Date published: 3/1/2014


--Every now and then, I ponder how many bubbles there are in a bar of soap.

Tom Perkins set me to thinking about it recently. He's a venture capitalist noted for backing firms like Google and Amazon.

He's also a venture oligarchist.

Last month, Perkins wrote a letter to the editor of The Wall Street Journal to "call attention to the parallels of fascist Nazi Germany to its war on its 'one percent,' namely its Jews, to the progressive war on the American one percent, namely the 'rich.'"

No kidding. He did.

Perkins proceeded to list several fronts in this war, notably the Occupy Wall Street movement and the mean things that his local newspaper, the San Francisco Chronicle, says about his ex-wife, novelist Danielle Steel. (Called her "a snob," apparently.)

"This is a very dangerous drift in our American thinking," he wrote. "Kristallnacht was unthinkable in 1930; is its descendant 'progressive' radicalism unthinkable now?"

As you might imagine, the letter didn't go over well with people who failed to see any similarity between the Holocaust and the suffering endured by Perkins for being the ex-husband of an alleged snob. He later apologized for the Kristallnacht reference.

The day before Valentine's Day, though, Perkins popped up at a forum in San Francisco called "The War on the One Percent" with more mash notes for the masses.

Asked by a reporter from Fortune magazine to provide a "60-second idea to change the world," he offered this: "The Tom Perkins system is: You don't get to vote unless you pay a dollar of taxes. But what I really think is, it should be like a corporation. You pay a million dollars in taxes, you should get a million votes."

Perkins later said he was trying to be outrageous and didn't really mean it.
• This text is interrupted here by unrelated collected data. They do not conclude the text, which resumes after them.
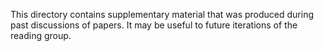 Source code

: This directory contains supplementary material that was produced during past discussions of papers. It may be useful to future iterations of the reading group.
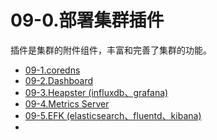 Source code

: # 09-0.部署集群插件

插件是集群的附件组件，丰富和完善了集群的功能。

+ [09-1.coredns](./09-1.dns插件.md)
+ [09-2.Dashboard](./09-2.dashboard插件.md)
+ [09-3.Heapster (influxdb、grafana)](./09-3.heapster插件.md)
+ [09-4.Metrics Server](./09-4.metrics-server插件.md)
+ [09-5.EFK (elasticsearch、fluentd、kibana)](./09-5.EFK插件.md)
+
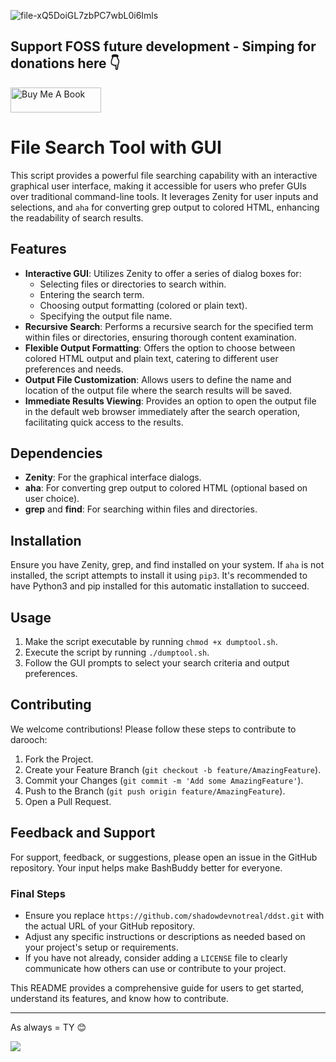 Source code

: ![file-xQ5DoiGL7zbPC7wbL0i6Imls](https://github.com/shadowdevnotreal/dump-tool/assets/43219706/261f0dad-5262-4d71-a51c-3a28fb02424c)

## Support FOSS future development - Simping for donations here 👇

<a href="https://www.buymeacoffee.com/diatasso" target="_blank"><img src="https://cdn.buymeacoffee.com/buttons/v2/default-blue.png" alt="Buy Me A Book" style="height: 40px !important;width: 145px !important;" ></a>

# File Search Tool with GUI

This script provides a powerful file searching capability with an interactive graphical user interface, making it accessible for users who prefer GUIs over traditional command-line tools. It leverages Zenity for user inputs and selections, and `aha` for converting grep output to colored HTML, enhancing the readability of search results.

## Features

- **Interactive GUI**: Utilizes Zenity to offer a series of dialog boxes for:
  - Selecting files or directories to search within.
  - Entering the search term.
  - Choosing output formatting (colored or plain text).
  - Specifying the output file name.
- **Recursive Search**: Performs a recursive search for the specified term within files or directories, ensuring thorough content examination.
- **Flexible Output Formatting**: Offers the option to choose between colored HTML output and plain text, catering to different user preferences and needs.
- **Output File Customization**: Allows users to define the name and location of the output file where the search results will be saved.
- **Immediate Results Viewing**: Provides an option to open the output file in the default web browser immediately after the search operation, facilitating quick access to the results.

## Dependencies

- **Zenity**: For the graphical interface dialogs.
- **aha**: For converting grep output to colored HTML (optional based on user choice).
- **grep** and **find**: For searching within files and directories.

## Installation

Ensure you have Zenity, grep, and find installed on your system. If `aha` is not installed, the script attempts to install it using `pip3`. It's recommended to have Python3 and pip installed for this automatic installation to succeed.

## Usage

1. Make the script executable by running `chmod +x dumptool.sh`.
2. Execute the script by running `./dumptool.sh`.
3. Follow the GUI prompts to select your search criteria and output preferences.

## Contributing

We welcome contributions! Please follow these steps to contribute to darooch:

1. Fork the Project.
2. Create your Feature Branch (`git checkout -b feature/AmazingFeature`).
3. Commit your Changes (`git commit -m 'Add some AmazingFeature'`).
4. Push to the Branch (`git push origin feature/AmazingFeature`).
5. Open a Pull Request.

## Feedback and Support

For support, feedback, or suggestions, please open an issue in the GitHub repository. Your input helps make BashBuddy better for everyone.

### Final Steps

- Ensure you replace `https://github.com/shadowdevnotreal/ddst.git` with the actual URL of your GitHub repository.
- Adjust any specific instructions or descriptions as needed based on your project's setup or requirements.
- If you have not already, consider adding a `LICENSE` file to clearly communicate how others can use or contribute to your project.

This README provides a comprehensive guide for users to get started, understand its features, and know how to contribute.

---

As always = TY 😊 

<a href="https://www.buymeacoffee.com/notarealdev">
    <img src="https://img.buymeacoffee.com/button-api/?text=Buy me a cat&emoji=🐈&slug=notarealdev&button_colour=9123cd&font_colour=ffffff&font_family=Bree&outline_colour=ffffff&coffee_colour=FFDD00" />
</a>

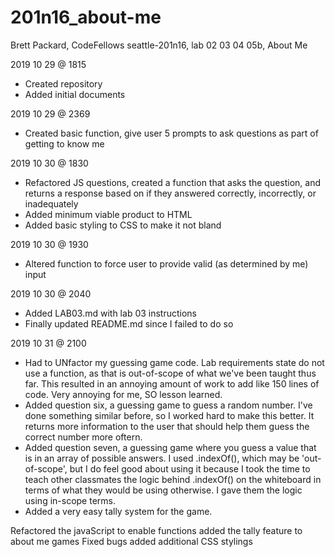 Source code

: # 201n16_about-me
Brett Packard, CodeFellows seattle-201n16, lab 02 03 04 05b, About Me

2019 10 29 @ 1815
- Created repository
- Added initial documents

2019 10 29 @ 2369
- Created basic function, give user 5 prompts to ask questions as part of getting to know me

2019 10 30 @ 1830
- Refactored JS questions, created a function that asks the question, and returns a response based on if they answered correctly, incorrectly, or inadequately
- Added minimum viable product to HTML
- Added basic styling to CSS to make it not bland

2019 10 30 @ 1930
- Altered function to force user to provide valid (as determined by me) input

2019 10 30 @ 2040
- Added LAB03.md with lab 03 instructions
- Finally updated README.md since I failed to do so

2019 10 31 @ 2100
- Had to UNfactor my guessing game code. Lab requirements state do not use a function, as that is out-of-scope of what we've been taught thus far. This resulted in an annoying amount of work to add like 150 lines of code. Very annoying for me, SO lesson learned.
- Added question six, a guessing game to guess a random number. I've done something similar before, so I worked hard to make this better. It returns more information to the user that should help them guess the correct number more oftern.
- Added question seven, a guessing game where you guess a value that is in an array of possible answers. I used .indexOf(), which may be 'out-of-scope', but I do feel good about using it because I took the time to teach other classmates the logic behind .indexOf() on the whiteboard in terms of what they would be using otherwise. I gave them the logic using in-scope terms.
- Added a very easy tally system for the game.

Refactored the javaScript to enable functions
added the tally feature to about me games
Fixed bugs
added additional CSS stylings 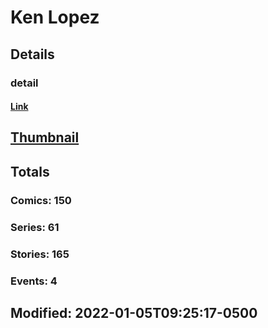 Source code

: # Ken  Lopez 
## Details
### detail
#### [Link](http://marvel.com/comics/creators/13131/ken_lopez?utm_campaign=apiRef&utm_source=225578a89fc76f3d20fbffda5d17a88d)
## [Thumbnail](http://i.annihil.us/u/prod/marvel/i/mg/b/40/image_not_available.jpg)
## Totals
### Comics: 150
### Series: 61
### Stories: 165
### Events: 4
## Modified: 2022-01-05T09:25:17-0500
But he added that--by his calculations--50 percent of registered voters don't pay taxes and "we got ourselves into a mess."

Let's set aside the fact that much of "the Tom Perkins system"--the part about millionaires getting a million votes--is pretty much what we have on Capitol Hill today, thanks to corporate lobbyists and deep-pocket PACs.

Let's set aside the canard that 50 percent of registered voters pay no taxes. (None? Not even a sales tax?)